# Well, I Went and Sold Almost All My Large Scale Stuff



## Dwight Ennis (Jan 2, 2008)

Yep, I only have three live steam locomotives left. All the others are gone. All my rolling stock too, except three brass shorty passenger cars.

The why is that I haven't run any of them in over six years. I had some very nice stuff... my Catatonk Climax and Heisler, my Mason, my NCNG 4-4-0, my Accucraft 3-cylinder Shay, all in like-new condition... they deserve to be run, not to be shelf queens... and they weren't even that. They were packed in carrying cases or boxes in the garage overhead, never to be seen.

I'm 70 now. Before something happens to me, I'd rather sell (almost), everything and get the cash now, as opposed to leaving it to my wife to dispose of. Additionally, she said if the latter happened, she'd end up calling 1-800-JUNK to come pick it up and throw it away. LOL!!

Far better that someone who will appreciate everything and run everything owns them that for them to end up in a land fill. 

I'm naturally a little sad, as I had great times at the old QM Steamups and the NSS, and local steamups as well. But those days are gone, at least for me.

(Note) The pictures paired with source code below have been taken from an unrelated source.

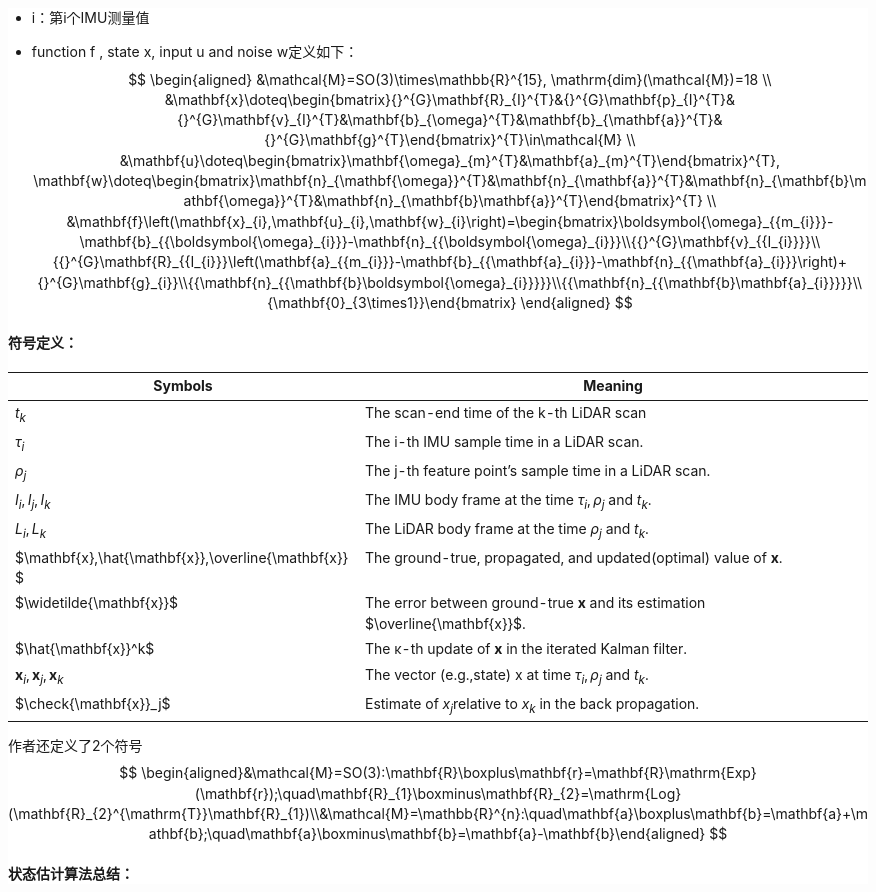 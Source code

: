  - i：第i个IMU测量值

  - function f , state x, input u and noise w定义如下：
    $$
    \begin{aligned}
    &\mathcal{M}=SO(3)\times\mathbb{R}^{15}, \mathrm{dim}(\mathcal{M})=18 \\
    &\mathbf{x}\doteq\begin{bmatrix}{}^{G}\mathbf{R}_{I}^{T}&{}^{G}\mathbf{p}_{I}^{T}&{}^{G}\mathbf{v}_{I}^{T}&\mathbf{b}_{\omega}^{T}&\mathbf{b}_{\mathbf{a}}^{T}&{}^{G}\mathbf{g}^{T}\end{bmatrix}^{T}\in\mathcal{M} \\
    &\mathbf{u}\doteq\begin{bmatrix}\mathbf{\omega}_{m}^{T}&\mathbf{a}_{m}^{T}\end{bmatrix}^{T}, \mathbf{w}\doteq\begin{bmatrix}\mathbf{n}_{\mathbf{\omega}}^{T}&\mathbf{n}_{\mathbf{a}}^{T}&\mathbf{n}_{\mathbf{b}\mathbf{\omega}}^{T}&\mathbf{n}_{\mathbf{b}\mathbf{a}}^{T}\end{bmatrix}^{T} \\
    &\mathbf{f}\left(\mathbf{x}_{i},\mathbf{u}_{i},\mathbf{w}_{i}\right)=\begin{bmatrix}\boldsymbol{\omega}_{{m_{i}}}-\mathbf{b}_{{\boldsymbol{\omega}_{i}}}-\mathbf{n}_{{\boldsymbol{\omega}_{i}}}\\{{}^{G}\mathbf{v}_{{I_{i}}}}\\{{}^{G}\mathbf{R}_{{I_{i}}}\left(\mathbf{a}_{{m_{i}}}-\mathbf{b}_{{\mathbf{a}_{i}}}-\mathbf{n}_{{\mathbf{a}_{i}}}\right)+{}^{G}\mathbf{g}_{i}}\\{{\mathbf{n}_{{\mathbf{b}\boldsymbol{\omega}_{i}}}}}\\{{\mathbf{n}_{{\mathbf{b}\mathbf{a}_{i}}}}}\\{\mathbf{0}_{3\times1}}\end{bmatrix}
    \end{aligned}
    $$

#### 符号定义：

| Symbols                                             | Meaning                                                      |
| --------------------------------------------------- | ------------------------------------------------------------ |
| $t_k$                                               | The scan-end time  of the k-th LiDAR scan                    |
| $\tau_i$                                            | The i-th IMU sample time in a LiDAR scan.                    |
| $\rho_j$                                            | The j-th feature point’s sample time in a LiDAR scan.        |
| $I_i,I_j,I_k$                                       | The IMU body frame at the time $τ_i, ρ_j$ and $t_k$.         |
| $L_i,L_k$                                           | The LiDAR body frame at the time $ρ_j$ and $t_k$.            |
| $\mathbf{x},\hat{\mathbf{x}},\overline{\mathbf{x}}$ | The ground-true, propagated, and updated(optimal) value of $\mathbf{x}$. |
| $\widetilde{\mathbf{x}}$                            | The error between ground-true $\mathbf{x}$ and its estimation $\overline{\mathbf{x}}$. |
| $\hat{\mathbf{x}}^k$                                | The κ-th update of $\mathbf{x}$ in the iterated Kalman filter. |
| $\mathbf{x}_i,\mathbf{x}_j,\mathbf{x}_k$            | The vector (e.g.,state) x at time $τ_i, \rho_j$ and $t_k$.   |
| $\check{\mathbf{x}}_j$                              | Estimate of $x_j$relative to $x_k$ in the back propagation.  |

作者还定义了2个符号
$$
\begin{aligned}&\mathcal{M}=SO(3):\mathbf{R}\boxplus\mathbf{r}=\mathbf{R}\mathrm{Exp}(\mathbf{r});\quad\mathbf{R}_{1}\boxminus\mathbf{R}_{2}=\mathrm{Log}(\mathbf{R}_{2}^{\mathrm{T}}\mathbf{R}_{1})\\&\mathcal{M}=\mathbb{R}^{n}:\quad\mathbf{a}\boxplus\mathbf{b}=\mathbf{a}+\mathbf{b};\quad\mathbf{a}\boxminus\mathbf{b}=\mathbf{a}-\mathbf{b}\end{aligned}
$$

#### 状态估计算法总结：
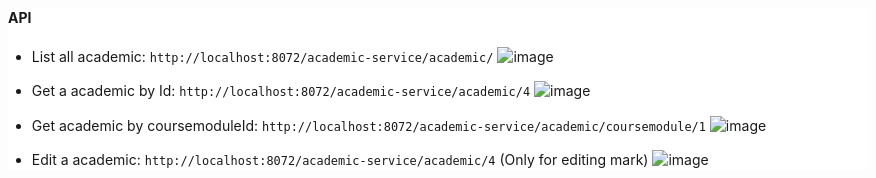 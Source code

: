#### API
+ List all academic: `http://localhost:8072/academic-service/academic/`
![image](https://user-images.githubusercontent.com/89120031/174212734-7a1e9af8-b82d-4411-9a44-30164cfc22ac.png)

+ Get a academic by Id: `http://localhost:8072/academic-service/academic/4`
![image](https://user-images.githubusercontent.com/89120031/174212813-cc1f5fa1-4d6d-4c15-bd42-43b47eef2ab1.png)
	
+ Get academic by coursemoduleId: `http://localhost:8072/academic-service/academic/coursemodule/1`
![image](https://user-images.githubusercontent.com/89120031/174214544-245b3b17-c11d-4780-a8d2-53ed9a6ef413.png)

+ Edit a academic: `http://localhost:8072/academic-service/academic/4` (Only for editing mark)
![image](https://user-images.githubusercontent.com/89120031/174214664-e901cca7-fa2b-4435-a017-f32ea3882620.png) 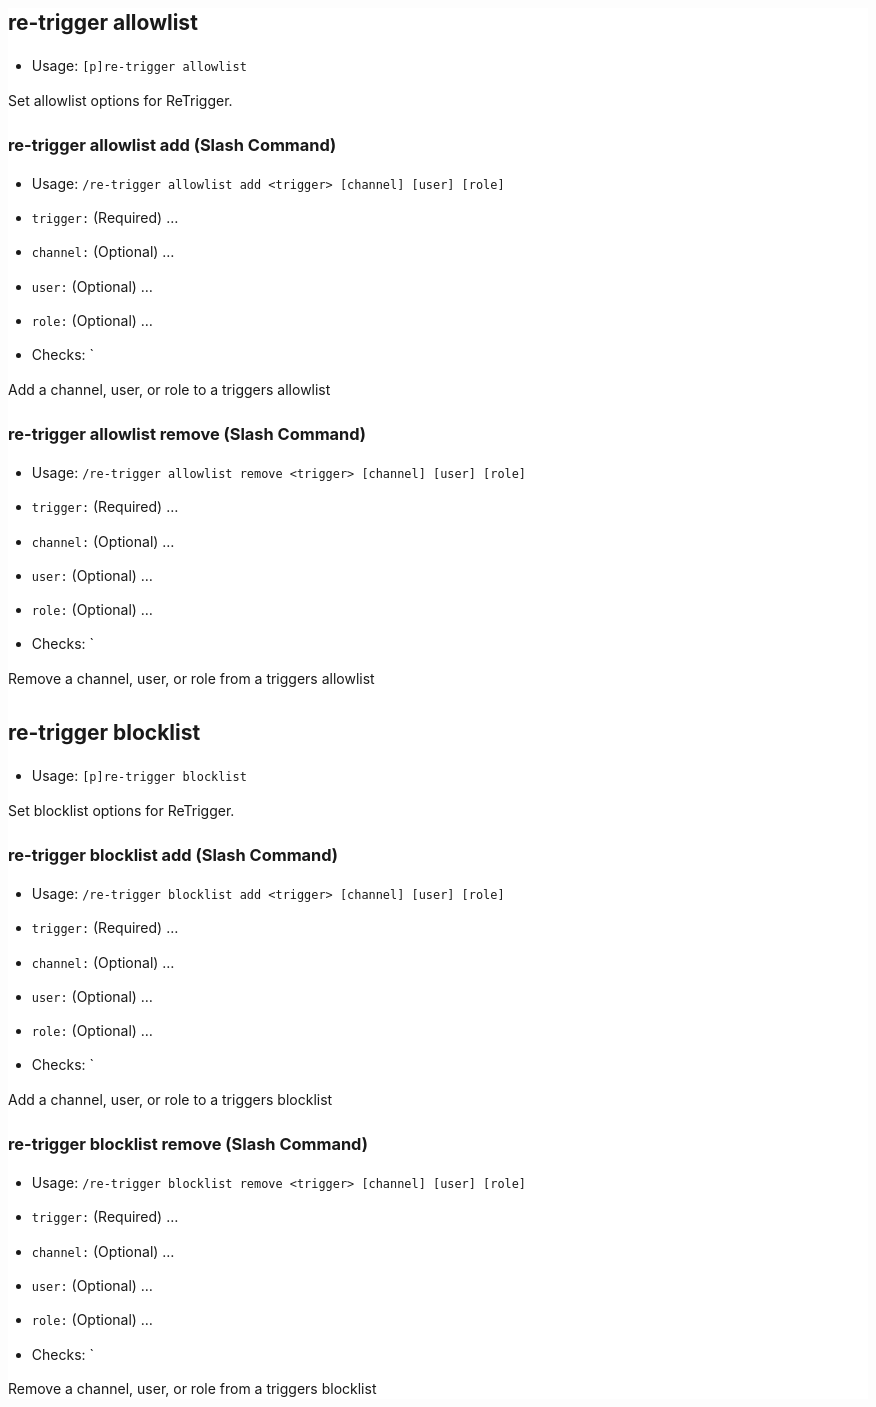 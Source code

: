 ## re-trigger allowlist
 - Usage: `[p]re-trigger allowlist `

Set allowlist options for ReTrigger.

### re-trigger allowlist add (Slash Command)
 - Usage: `/re-trigger allowlist add <trigger> [channel] [user] [role] `
 - `trigger:` (Required) …
 - `channel:` (Optional) …
 - `user:` (Optional) …
 - `role:` (Optional) …

 - Checks: `

Add a channel, user, or role to a triggers allowlist

### re-trigger allowlist remove (Slash Command)
 - Usage: `/re-trigger allowlist remove <trigger> [channel] [user] [role] `
 - `trigger:` (Required) …
 - `channel:` (Optional) …
 - `user:` (Optional) …
 - `role:` (Optional) …

 - Checks: `

Remove a channel, user, or role from a triggers allowlist

## re-trigger blocklist
 - Usage: `[p]re-trigger blocklist `

Set blocklist options for ReTrigger.

### re-trigger blocklist add (Slash Command)
 - Usage: `/re-trigger blocklist add <trigger> [channel] [user] [role] `
 - `trigger:` (Required) …
 - `channel:` (Optional) …
 - `user:` (Optional) …
 - `role:` (Optional) …

 - Checks: `

Add a channel, user, or role to a triggers blocklist

### re-trigger blocklist remove (Slash Command)
 - Usage: `/re-trigger blocklist remove <trigger> [channel] [user] [role] `
 - `trigger:` (Required) …
 - `channel:` (Optional) …
 - `user:` (Optional) …
 - `role:` (Optional) …

 - Checks: `

Remove a channel, user, or role from a triggers blocklist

Carry on, my brothers in steam!


----------



## David Leech (Dec 9, 2008)

Dwight,
I applaud your courage in letting go of excess 'stuff'.
I'm 75 and still try to steam up most of my stuff during the summer, normally when friends come over, but often by myself to test and just when I feel like it.
Not too sure when I will recognize the time to sell off excess, or any, but I reckon as long as I don't need the money, and I am still enjoying steaming them, I will keep them.
All the best,
David Leech, Delta, Canada


----------



## Dwight Ennis (Jan 2, 2008)

David Leech said:


> Dwight,
> I applaud your courage in letting go of excess 'stuff'.
> I'm 75 and still try to steam up most of my stuff during the summer, normally when friends come over, but often by myself to test and just when I feel like it.
> Not too sure when I will recognize the time to sell off excess, or any, but I reckon as long as I don't need the money, and I am still enjoying steaming them, I will keep them.
> ...


Thanks David. If I had my own backyard track, it might have been a different matter.  But I still have my HO transfer line layout to work on, and all my HO equipment, and I don't have to travel any further than the downstairs extra bedroom.


----------



## Nick Jr (Jan 2, 2008)

David, fully agree, also turned 75 and as you can see from my postings am doing more running than I have in years. Knowing that the years are adding up I'm taking video's so I can still enjoy them when I can't run any more.
Dwight, I am lucky as I still have the elevated track to run on, and YES you did have some real classics, the Mike Chaney's for instance. I can only image the heavy heart you felt parting with your trains. At 70 you still have many to look forward to. LiG


----------



## Dwight Ennis (Jan 2, 2008)

Nick Jr said:


> David, fully agree, also turned 75 and as you can see from my postings am doing more running than I have in years. Knowing that the years are adding up I'm taking video's so I can still enjoy them when I can't run any more.
> Dwight, I am lucky as I still have the elevated track to run on, and YES you did have some real classics, the Mike Chaney's for instance. I can only image the heavy heart you felt parting with your trains. At 70 you still have many to look forward to. LiG


Hi Nick. I think, with each of us, age creeps up on us differently (as with most things). When I moved into this house 6 years ago and change, I was climbing 20' ladders to hang Christmas lights. 6 short years later, no frakking way. I used to love to drive... now, not at all (not to mention I stiffen up in less than two hours, and have to take multiple breaks). I do whatever I can to avoid freeways... not necessarily because can't drive like I used to, but rather because I'm out of practice driving like I used to, and freeway driving at 75+ mph makes me nervous now. It's simply no longer easy for me to drive 1 to1-1/2 hours to a steamup.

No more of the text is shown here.